Of all the painful tasks Trump loyalists have taken on over the 19 months of his meteoric political rise, Epshteyn’s is by far the strangest: to explain why it’s no big deal that the country’s first celebrity president—a man preoccupied by Hollywood, obsessed with movies, with talent, with glitz—will enter office in the least star-studded inauguration in recent memory. Hell, even George W. Bush managed to get Ricky Martin to saunter down the steps of the Lincoln Memorial, crooning “Do you really want it?”
But fear not, for Epshteyn has a compelling series of alternate-universe talking points at his disposal, intended to convince you that no, Trump really does not want it. And luckily for the soon-to-be POTUS, Epshteyn is as skilled a spin master as Trump could ever want after his campaign stint as a “senior adviser” and frequent TV pundit trained him, through trial and error, to hardly ever veer off a script of platitudes that make “Make America Great Again!” sound specific.
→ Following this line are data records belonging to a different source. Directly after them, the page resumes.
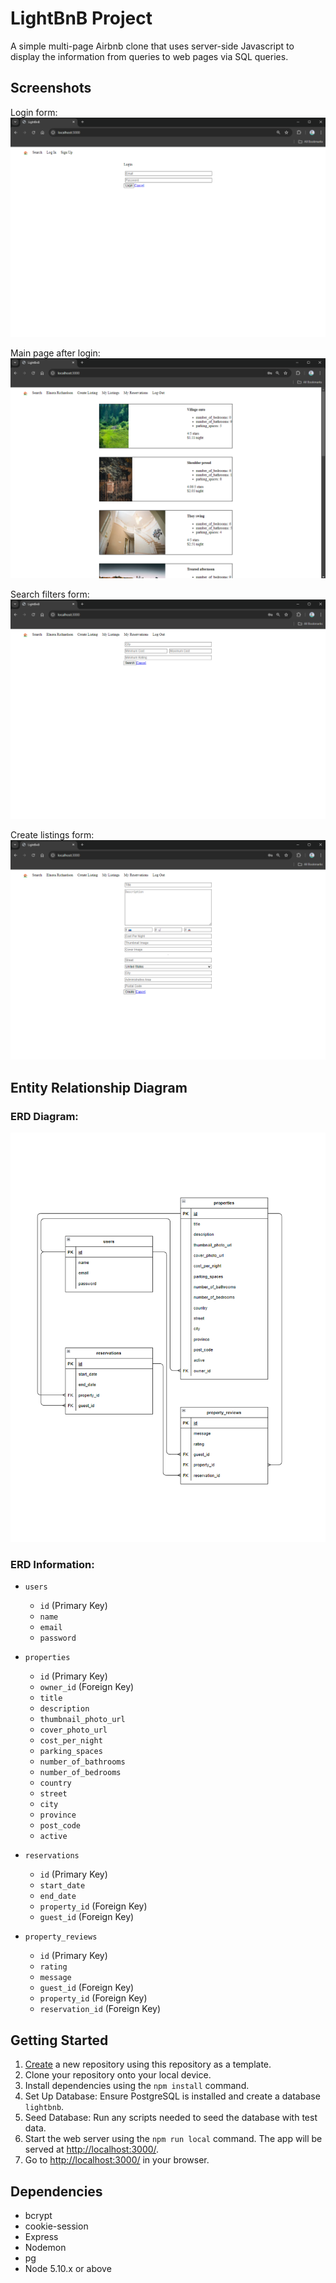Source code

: # LightBnB Project

A simple multi-page Airbnb clone that uses server-side Javascript to display the information from queries to web pages via SQL queries.

## Screenshots

Login form:
!["Screenshot of LighthouseBnB - login form"](https://github.com/MichaelJGryzz/LightBnB/blob/main/docs/LighthouseBnB-login-form.png?raw=true)

Main page after login:
!["Screenshot of LighthouseBnB - main page after login"](https://github.com/MichaelJGryzz/LightBnB/blob/main/docs/LighthouseBnB-main-page%20after-login.png?raw=true)

Search filters form:
!["Screenshot of LighthouseBnB - search filters form"](https://github.com/MichaelJGryzz/LightBnB/blob/main/docs/LighthouseBnB-search-filters-form.png?raw=true)

Create listings form:
!["Screenshot of LighthouseBnB - create listing form"](https://github.com/MichaelJGryzz/LightBnB/blob/main/docs/LighthouseBnB-create-listing-form.png?raw=true)

## Entity Relationship Diagram

### ERD Diagram:

!["LightBnB Database ERD"](https://github.com/MichaelJGryzz/LightBnB/blob/main/docs/LighthouseBnB%20ERD.png?raw=true)

### ERD Information:

- `users`
  - `id` (Primary Key)
  - `name`
  - `email`
  - `password`

- `properties`
  - `id` (Primary Key)
  - `owner_id` (Foreign Key)
  - `title`
  - `description`
  - `thumbnail_photo_url`
  - `cover_photo_url`
  - `cost_per_night`
  - `parking_spaces`
  - `number_of_bathrooms`
  - `number_of_bedrooms`
  - `country`
  - `street`
  - `city`
  - `province`
  - `post_code`
  - `active`

- `reservations`
  - `id` (Primary Key)
  - `start_date`
  - `end_date`
  - `property_id` (Foreign Key)
  - `guest_id` (Foreign Key)

- `property_reviews`
  - `id` (Primary Key)
  - `rating`
  - `message`
  - `guest_id` (Foreign Key)
  - `property_id` (Foreign Key)
  - `reservation_id` (Foreign Key)

## Getting Started

1. [Create](https://docs.github.com/en/repositories/creating-and-managing-repositories/creating-a-repository-from-a-template) a new repository using this repository as a template.
2. Clone your repository onto your local device.
3. Install dependencies using the `npm install` command.
4. Set Up Database: Ensure PostgreSQL is installed and create a database `lightbnb`.
5. Seed Database: Run any scripts needed to seed the database with test data.
6. Start the web server using the `npm run local` command. The app will be served at <http://localhost:3000/>.
7. Go to <http://localhost:3000/> in your browser.

## Dependencies

- bcrypt
- cookie-session
- Express
- Nodemon
- pg
- Node 5.10.x or above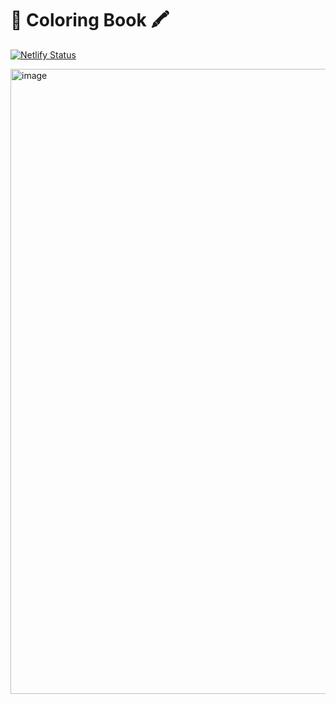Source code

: # 🎨 Coloring Book 🖍

[![Netlify Status](https://api.netlify.com/api/v1/badges/f4f21425-9776-4dbf-9ee2-a85783fe79d2/deploy-status)](https://app.netlify.com/sites/ur-coloring-book/deploys)

<img width="1000" alt="image" src="https://user-images.githubusercontent.com/81357083/161440602-20c61845-b178-4a28-9ffe-92cefc821f9e.png">
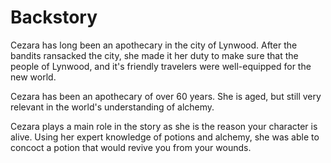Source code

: # Backstory

Cezara has long been an apothecary in the city of Lynwood.  After the bandits ransacked the city, she made it her duty 
to make sure that the people of Lynwood, and it's friendly travelers were well-equipped for the new world.

Cezara has been an apothecary of over 60 years.  She is aged, but still very relevant in the world's understanding of
alchemy.

Cezara plays a main role in the story as she is the reason your character is alive.  Using her expert knowledge of
potions and alchemy, she was able to concoct a potion that would revive you from your wounds.

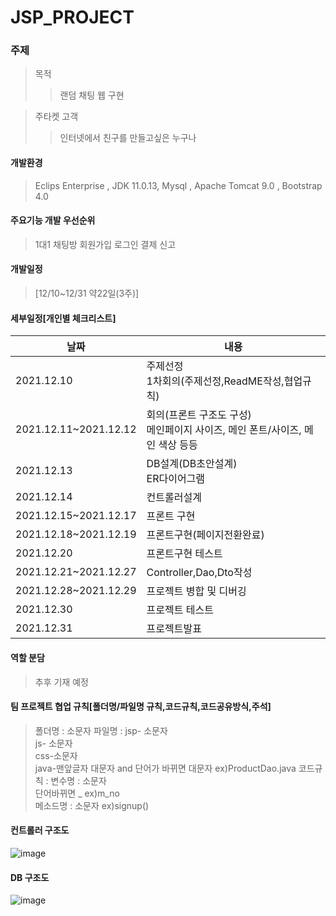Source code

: # JSP_PROJECT
### 주제

> 목적
>> 랜덤 채팅 웹 구현

> 주타켓 고객
>> 인터넷에서 친구를 만들고싶은 누구나

#### 개발환경
> Eclips Enterprise , JDK 11.0.13, Mysql , Apache Tomcat 9.0 , Bootstrap 4.0

#### 주요기능 개발 우선순위
> 1대1 채팅방
> 회원가입
> 로그인
> 결제
> 신고

#### 개발일정
> [12/10~12/31 약22일(3주)]

#### 세부일정[개인별 체크리스트]
|날짜|내용|
|---|---|
|2021.12.10|주제선정<br>1차회의(주제선정,ReadME작성,협업규칙)|
|2021.12.11~2021.12.12|회의(프론트 구조도 구성)<br> 메인페이지 사이즈, 메인 폰트/사이즈, 메인 색상 등등 |
|2021.12.13|DB설계(DB초안설계)<br> ER다이어그램|
|2021.12.14|컨트롤러설계|
|2021.12.15~2021.12.17|프론트 구현|
|2021.12.18~2021.12.19|프론트구현(페이지전환완료)|
|2021.12.20|프론트구현 테스트|
|2021.12.21~2021.12.27|Controller,Dao,Dto작성|
|2021.12.28~2021.12.29|프로젝트 병합 및 디버깅|
|2021.12.30|프로젝트 테스트|
|2021.12.31|프로젝트발표|

#### 역할 분담
> 추후 기재 예정

#### 팀 프로젝트 협업 규칙[폴더명/파일명 규칙,코드규칙,코드공유방식,주석]
> 폴더명 : 소문자
> 파일명 : jsp- 소문자<br> js- 소문자 <br> css-소문자 <br> java-맨앞글자 대문자 and 단어가 바뀌면 대문자 ex)ProductDao.java
> 코드규칙 : 변수명 : 소문자 <br> 단어바뀌면 _ ex)m_no <br> 메소드명 : 소문자 ex)signup() <br> 

#### 컨트롤러 구조도 
![image](https://user-images.githubusercontent.com/91596526/145777219-3022d0aa-7f87-493f-a9fe-5ffde01d0a47.png)

#### DB 구조도
![image](https://user-images.githubusercontent.com/91596526/145778716-65704766-6ae9-40c8-8e5c-ace44a0fedfb.png)

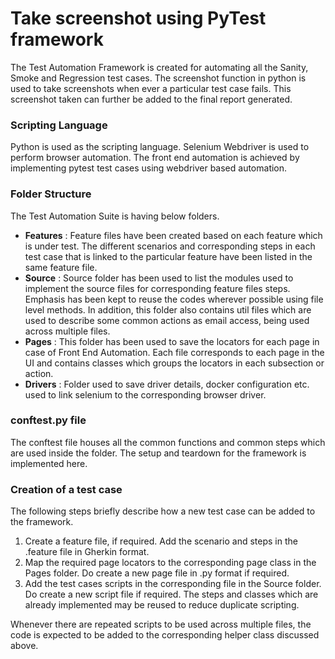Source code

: ##
# **Take screenshot using PyTest framework**

The Test Automation Framework is created for automating all the Sanity, Smoke and Regression test cases. The screenshot function in python is used to take screenshots when ever a particular test case fails. This screenshot taken can further be added to the final report generated.

### Scripting Language

Python is used as the scripting language. 
Selenium Webdriver is used to perform browser automation. The front end automation is achieved by implementing pytest test cases using webdriver based automation.

### Folder Structure

The Test Automation Suite is having below folders.

- **Features** : Feature files have been created based on each feature which is under test. The different scenarios and corresponding steps in each test case that is linked to the particular feature have been listed in the same feature file.
- **Source** : Source folder has been used to list the modules used to implement the source files for corresponding feature files steps. Emphasis has been kept to reuse the codes wherever possible using file level methods. In addition, this folder also contains util files which are used to describe some common actions as email access, being used across multiple files.
- **Pages** : This folder has been used to save the locators for each page in case of Front End Automation. Each file corresponds to each page in the UI and contains classes which groups the locators in each subsection or action.
- **Drivers** : Folder used to save driver details, docker configuration etc. used to link selenium to the corresponding browser driver.


### conftest.py file

The conftest file houses all the common functions and common steps which are used inside the folder. The setup and teardown for the framework is implemented here.

### Creation of a test case

The following steps briefly describe how a new test case can be added to the framework.

1. Create a feature file, if required. Add the scenario and steps in the .feature file in Gherkin format.
2. Map the required page locators to the corresponding page class in the Pages folder. Do create a new page file in .py format if required.
3. Add the test cases scripts in the corresponding file in the Source folder. Do create a new script file if required. The steps and classes which are already implemented may be reused to reduce duplicate scripting.

Whenever there are repeated scripts to be used across multiple files, the code is expected to be added to the corresponding helper class discussed above.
“Our message has been, and my completely full-hearted, convinced belief is that this inaugural, just like the campaign was and just like the presidency will be, is about the American people,” he told me. “That’s what this inaugural’s all about. So, do I—am I worried about the celebrities or certain ones that aren’t showing? No, but we have a lot of great performers coming—Lee Greenwood, Toby Keith, 3 Doors Down—and you know what? We have the biggest celebrity in the world, and that’s the American people.”
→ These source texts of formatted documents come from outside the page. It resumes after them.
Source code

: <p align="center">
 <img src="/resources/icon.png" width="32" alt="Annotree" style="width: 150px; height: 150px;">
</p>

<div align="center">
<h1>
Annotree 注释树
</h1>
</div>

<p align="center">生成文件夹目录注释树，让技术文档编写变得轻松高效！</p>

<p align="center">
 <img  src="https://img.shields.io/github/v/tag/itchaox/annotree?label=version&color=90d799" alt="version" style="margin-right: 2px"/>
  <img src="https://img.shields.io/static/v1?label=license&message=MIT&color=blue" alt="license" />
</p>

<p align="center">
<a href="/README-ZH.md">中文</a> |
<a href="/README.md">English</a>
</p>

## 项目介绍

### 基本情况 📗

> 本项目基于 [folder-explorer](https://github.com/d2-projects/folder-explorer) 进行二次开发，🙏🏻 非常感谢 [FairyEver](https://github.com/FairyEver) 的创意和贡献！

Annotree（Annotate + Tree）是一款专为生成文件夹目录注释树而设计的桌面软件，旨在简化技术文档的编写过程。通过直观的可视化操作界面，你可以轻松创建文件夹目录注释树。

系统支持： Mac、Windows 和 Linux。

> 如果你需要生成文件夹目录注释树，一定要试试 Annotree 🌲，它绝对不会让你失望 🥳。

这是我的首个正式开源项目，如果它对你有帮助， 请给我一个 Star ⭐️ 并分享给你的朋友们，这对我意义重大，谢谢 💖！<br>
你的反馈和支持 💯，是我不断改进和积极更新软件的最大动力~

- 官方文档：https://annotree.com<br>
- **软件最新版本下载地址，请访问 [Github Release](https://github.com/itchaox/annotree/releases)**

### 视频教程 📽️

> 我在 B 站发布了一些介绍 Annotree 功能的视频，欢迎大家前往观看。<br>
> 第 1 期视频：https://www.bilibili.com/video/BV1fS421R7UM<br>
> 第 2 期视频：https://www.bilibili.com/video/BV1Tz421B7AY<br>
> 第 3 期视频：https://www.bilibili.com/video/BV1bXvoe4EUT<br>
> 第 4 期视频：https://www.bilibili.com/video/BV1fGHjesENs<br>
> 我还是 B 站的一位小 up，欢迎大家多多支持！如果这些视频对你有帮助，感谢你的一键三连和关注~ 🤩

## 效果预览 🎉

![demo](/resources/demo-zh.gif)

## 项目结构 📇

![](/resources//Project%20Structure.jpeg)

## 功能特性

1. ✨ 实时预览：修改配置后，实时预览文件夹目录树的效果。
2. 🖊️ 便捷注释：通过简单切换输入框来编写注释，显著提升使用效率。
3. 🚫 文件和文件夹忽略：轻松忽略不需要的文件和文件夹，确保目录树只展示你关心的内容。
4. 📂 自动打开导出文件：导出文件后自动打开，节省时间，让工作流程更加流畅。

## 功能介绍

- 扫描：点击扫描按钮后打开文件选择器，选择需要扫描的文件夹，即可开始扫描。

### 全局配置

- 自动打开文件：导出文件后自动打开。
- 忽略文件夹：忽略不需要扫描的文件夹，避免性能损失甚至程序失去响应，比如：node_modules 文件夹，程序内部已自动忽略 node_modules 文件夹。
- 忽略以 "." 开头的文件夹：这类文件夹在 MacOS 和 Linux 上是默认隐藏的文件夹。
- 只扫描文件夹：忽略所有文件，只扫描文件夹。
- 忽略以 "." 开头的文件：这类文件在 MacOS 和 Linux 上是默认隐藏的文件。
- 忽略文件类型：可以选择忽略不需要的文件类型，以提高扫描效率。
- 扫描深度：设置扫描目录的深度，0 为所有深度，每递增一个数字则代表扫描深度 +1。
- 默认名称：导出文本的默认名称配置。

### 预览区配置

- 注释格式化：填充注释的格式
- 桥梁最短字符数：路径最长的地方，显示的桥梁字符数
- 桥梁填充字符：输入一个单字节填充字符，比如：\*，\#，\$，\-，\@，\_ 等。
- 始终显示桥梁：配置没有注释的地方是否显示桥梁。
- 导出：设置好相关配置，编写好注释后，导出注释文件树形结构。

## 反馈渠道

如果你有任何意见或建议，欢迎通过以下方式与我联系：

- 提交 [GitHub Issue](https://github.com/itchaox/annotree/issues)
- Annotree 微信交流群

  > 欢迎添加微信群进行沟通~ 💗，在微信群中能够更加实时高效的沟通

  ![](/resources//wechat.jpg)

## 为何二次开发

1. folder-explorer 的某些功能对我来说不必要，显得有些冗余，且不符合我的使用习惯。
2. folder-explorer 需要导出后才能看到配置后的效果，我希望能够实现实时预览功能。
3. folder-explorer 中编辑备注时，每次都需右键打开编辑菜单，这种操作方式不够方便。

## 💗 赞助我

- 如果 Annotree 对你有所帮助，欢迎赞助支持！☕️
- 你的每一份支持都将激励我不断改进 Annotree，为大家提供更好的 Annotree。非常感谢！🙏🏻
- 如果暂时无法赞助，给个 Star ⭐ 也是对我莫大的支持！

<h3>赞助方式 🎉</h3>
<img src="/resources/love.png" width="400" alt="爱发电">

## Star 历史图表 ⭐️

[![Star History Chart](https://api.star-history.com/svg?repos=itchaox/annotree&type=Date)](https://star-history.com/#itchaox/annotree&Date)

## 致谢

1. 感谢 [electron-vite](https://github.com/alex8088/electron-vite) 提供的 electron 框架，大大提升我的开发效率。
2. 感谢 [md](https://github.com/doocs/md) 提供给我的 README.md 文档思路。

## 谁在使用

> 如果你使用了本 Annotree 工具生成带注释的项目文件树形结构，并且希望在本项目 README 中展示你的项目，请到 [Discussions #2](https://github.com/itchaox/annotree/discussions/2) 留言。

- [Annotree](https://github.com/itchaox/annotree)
It was Martin Luther King Day and we were in the gloomy confines of the L’Enfant Plaza food court in Southwest Washington, a venue for which Epshteyn was entirely overdressed in his carefully tailored suit and Murano glass cufflinks resembling glittering marbles, which he obtained in Venice. In his mid-thirties (he implored me to “guess” when I asked him to confirm his age), he’s tall and broad, with thinning dark hair and a calm demeanor, even amid the chaos that has become his daily life.
Trump cast the media as his enemy throughout the campaign and transition, but Epshteyn—like Kellyanne Conway and others on staff—has always been an affable presence in the green rooms, makeup chairs, and after parties where press members and political operatives sometimes meet and superficially interact. And it’s on cable news, where Epshteyn can be seen on a near constant loop, that he’s lately been dispensing this snappy argument: “You know, this is not Woodstock. It’s not Summer Jam. It’s not a concert. It’s not about celebrities.”
It’s not—it’s instead become about their absence. Trump’s inability so far to secure even one legitimate star for his big day has been a delight to his political foes, who need every opportunity for comfort that they can get in this time of grave uncertainty. For his fans, well, this is just another example of the lamestream elites being out of touch with real America. How’d Katy Perry work out for Hillary, after all? Or Beyoncé, with her polka dotted pantsuit?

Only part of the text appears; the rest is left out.